Differenzen bei der künftigen Sicherheitspolitik
Aus aktuellem Anlass spricht man zunächst über Sicherheitspolitik. US-Präsident Trumps Umgang mit dem ukrainischen Präsidenten Selenskyj, die Frage: Was passiert mit der Ukraine, all das wirkt sich auch auf die Politik in Deutschland aus. Auf die Frage, ob die Kriegsgefahr in den letzten Tagen gewachsen sei, antworten SPD-Generalsekretär Matthias Miersch, Annalena Baerbock und Alice Weidel mit Ja, alle anderen mit Nein.
Die Begründungen der Ja-Sager sind dabei höchst unterschiedlich: Weidel lobt Trump und kritisiert Merz, den sie als den Hauptverantwortlichen für die steigende Kriegsgefahr ausgemacht hat. Baerbock taucht erst einmal in die Vergangenheit ein und lobt ihre Ampel-Regierung für das schnelle Handeln nach dem Ausbruch des Krieges, fordert nun ein gemeinsames europäisches Handeln. Miersch wiederum nutzt die Frage, um die bekannten Positionen der SPD einzubringen: kein Diktatfrieden über die Ukraine hinweg, Reform der Schuldenbremse, damit Geld sowohl für die Unterstützung der Ukraine als auch für die Bedürfnisse der Menschen in Deutschland vorhanden ist.
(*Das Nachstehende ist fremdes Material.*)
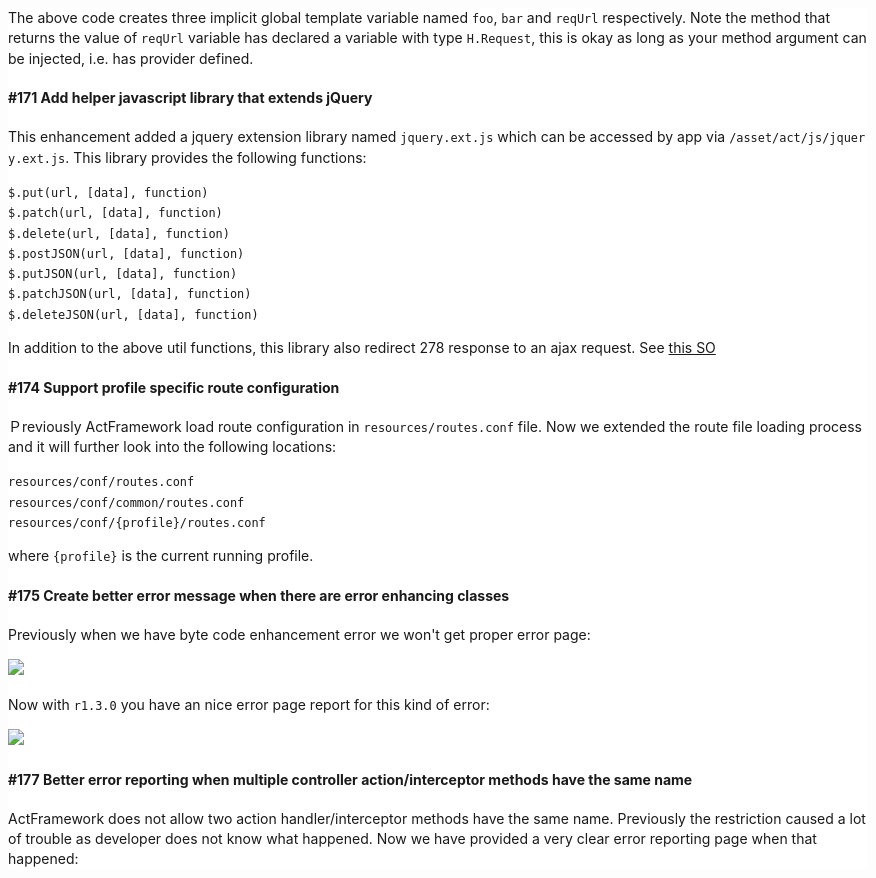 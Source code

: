 The above code creates three implicit global template variable named `foo`, `bar` and `reqUrl` respectively. Note the method that returns the value of `reqUrl` variable has declared a variable with type `H.Request`, this is okay as long as your method argument can be injected, i.e. has provider defined.

<a name="i171"></a>
#### #171 Add helper javascript library that extends jQuery

This enhancement added a jquery extension library named `jquery.ext.js` which can be accessed by app via `/asset/act/js/jquery.ext.js`. This library provides the following functions:

```
$.put(url, [data], function)
$.patch(url, [data], function)
$.delete(url, [data], function)
$.postJSON(url, [data], function)
$.putJSON(url, [data], function)
$.patchJSON(url, [data], function)
$.deleteJSON(url, [data], function)
```

In addition to the above util functions, this library also redirect 278 response to an ajax request. See [this SO](http://stackoverflow.com/questions/199099/how-to-manage-a-redirect-request-after-a-jquery-ajax-call)

<a name="i174"></a>
#### #174 Support profile specific route configuration

Ｐreviously ActFramework load route configuration in `resources/routes.conf` file. Now we extended the route file loading process and it will further look into the following locations:

```
resources/conf/routes.conf
resources/conf/common/routes.conf
resources/conf/{profile}/routes.conf
```

where `{profile}` is the current running profile.

#### #175 Create better error message when there are error enhancing classes

Previously when we have byte code enhancement error we won't get proper error page:

![](https://cloud.githubusercontent.com/assets/216930/25514141/fd4be09e-2c1d-11e7-85ba-d073ea75c1a4.png)

Now with `r1.3.0` you have an nice error page report for this kind of error:

![](https://cloud.githubusercontent.com/assets/216930/25605787/c6adbcde-2f50-11e7-83f2-4660c12050ad.png)

#### #177 Better error reporting when multiple controller action/interceptor methods have the same name

ActFramework does not allow two action handler/interceptor methods have the same name. Previously the restriction caused a lot of trouble as developer does not know what happened. Now we have provided a very clear error reporting page when that happened:
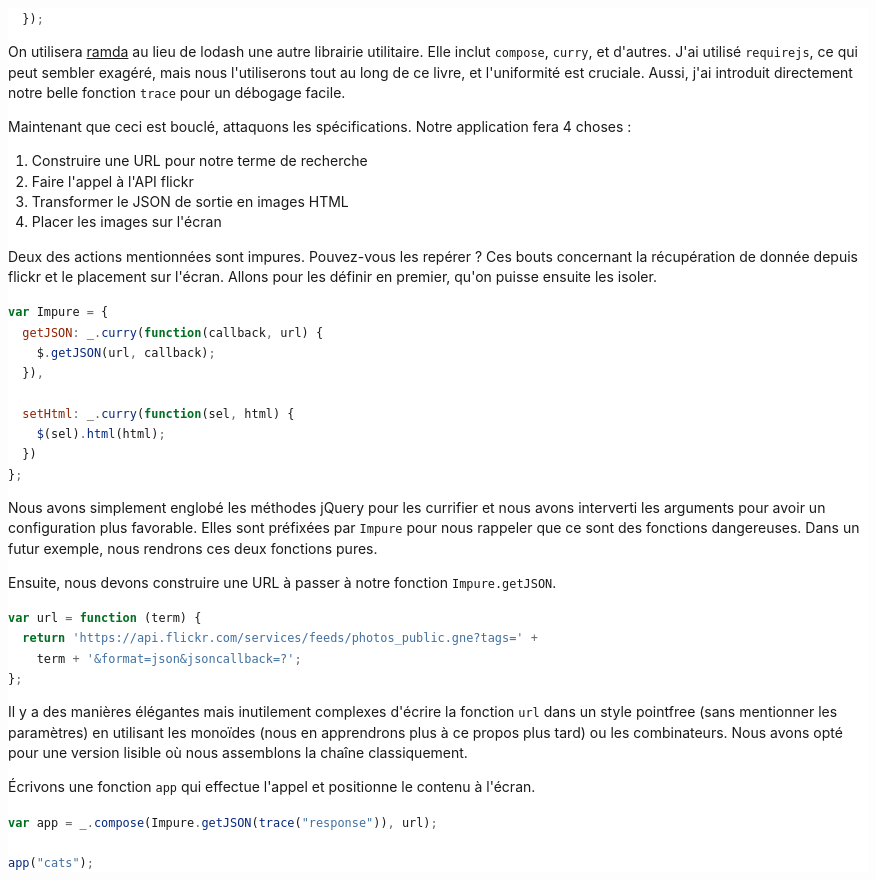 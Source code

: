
 ```js
  });
```

On utilisera [ramda](http://ramdajs.com) au lieu de lodash une autre librairie utilitaire. Elle inclut `compose`, `curry`, et d'autres. J'ai utilisé `requirejs`, ce qui peut sembler exagéré, mais nous l'utiliserons tout au long de ce livre, et l'uniformité est cruciale. Aussi, j'ai introduit directement notre belle fonction `trace` pour un débogage facile.

Maintenant que ceci est bouclé, attaquons les spécifications. Notre application fera 4 choses :

1. Construire une URL pour notre terme de recherche
2. Faire l'appel à l'API flickr
3. Transformer le JSON de sortie en images HTML
4. Placer les images sur l'écran

Deux des actions mentionnées sont impures. Pouvez-vous les repérer ? Ces bouts concernant la récupération de donnée depuis flickr et le placement sur l'écran. Allons pour les définir en premier, qu'on puisse ensuite les isoler.

```js
var Impure = {
  getJSON: _.curry(function(callback, url) {
    $.getJSON(url, callback);
  }),

  setHtml: _.curry(function(sel, html) {
    $(sel).html(html);
  })
};
```

Nous avons simplement englobé les méthodes jQuery pour les currifier et nous avons interverti les arguments pour avoir un configuration plus favorable. Elles sont préfixées par `Impure` pour nous rappeler que ce sont des fonctions dangereuses. Dans un futur exemple, nous rendrons ces deux fonctions pures.

Ensuite, nous devons construire une URL à passer à notre fonction `Impure.getJSON`.

```js
var url = function (term) {
  return 'https://api.flickr.com/services/feeds/photos_public.gne?tags=' +
    term + '&format=json&jsoncallback=?';
};
```

Il y a des manières élégantes mais inutilement complexes d'écrire la fonction `url` dans un style pointfree (sans mentionner les paramètres) en utilisant les monoïdes (nous en apprendrons plus à ce propos plus tard) ou les combinateurs. Nous avons opté pour une version lisible où nous assemblons la chaîne classiquement.

Écrivons une fonction `app` qui effectue l'appel et positionne le contenu à l'écran.

```js
var app = _.compose(Impure.getJSON(trace("response")), url);

app("cats");
```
Wie weiter in Haushaltsfragen?
An der Schuldenbremse scheiden sich auch in diesem Format Geister und Parteien – wobei CDU-Generalsekretär Carsten Linnemann die Frage nach der Aussetzung nicht beantwortet, während CSU-Generalsekretär Alexander Dobrindt hier Klartext spricht: Man werde die Schuldenbremse ganz selbstverständlich einhalten.
FDP-Chef Christian Lindner, dessen Partei nach derzeitigem Umfragestand nicht im Bundestag vertreten wäre, lobt sich für die Initiative zum 100-Milliarden-Euro-Sondervermögen der Bundeswehr, was ihm von Annalena Baerbock einen spöttischen Seitenblick einbringt. Bundeskanzler Olaf Scholz (SPD) hatte damals seine Ampel-Koalitionspartner mit dem Vorstoß überrascht.
Ganz links im Halbrund sind Sahra Wagenknecht und der Linken-Vorsitzende Jan van Aken positioniert. Beide kritisieren das "Wettrüsten", van Aken noch einmal besonders die NATO. Als sich sämtliche Teilnehmer bei der Frage der Friedenssicherung in der Ukraine nach einem eventuellen Waffenstillstand ins Wort fallen und sich die Gemüter erhitzen, brechen die Moderatoren die Diskussion zu diesem Thema ab.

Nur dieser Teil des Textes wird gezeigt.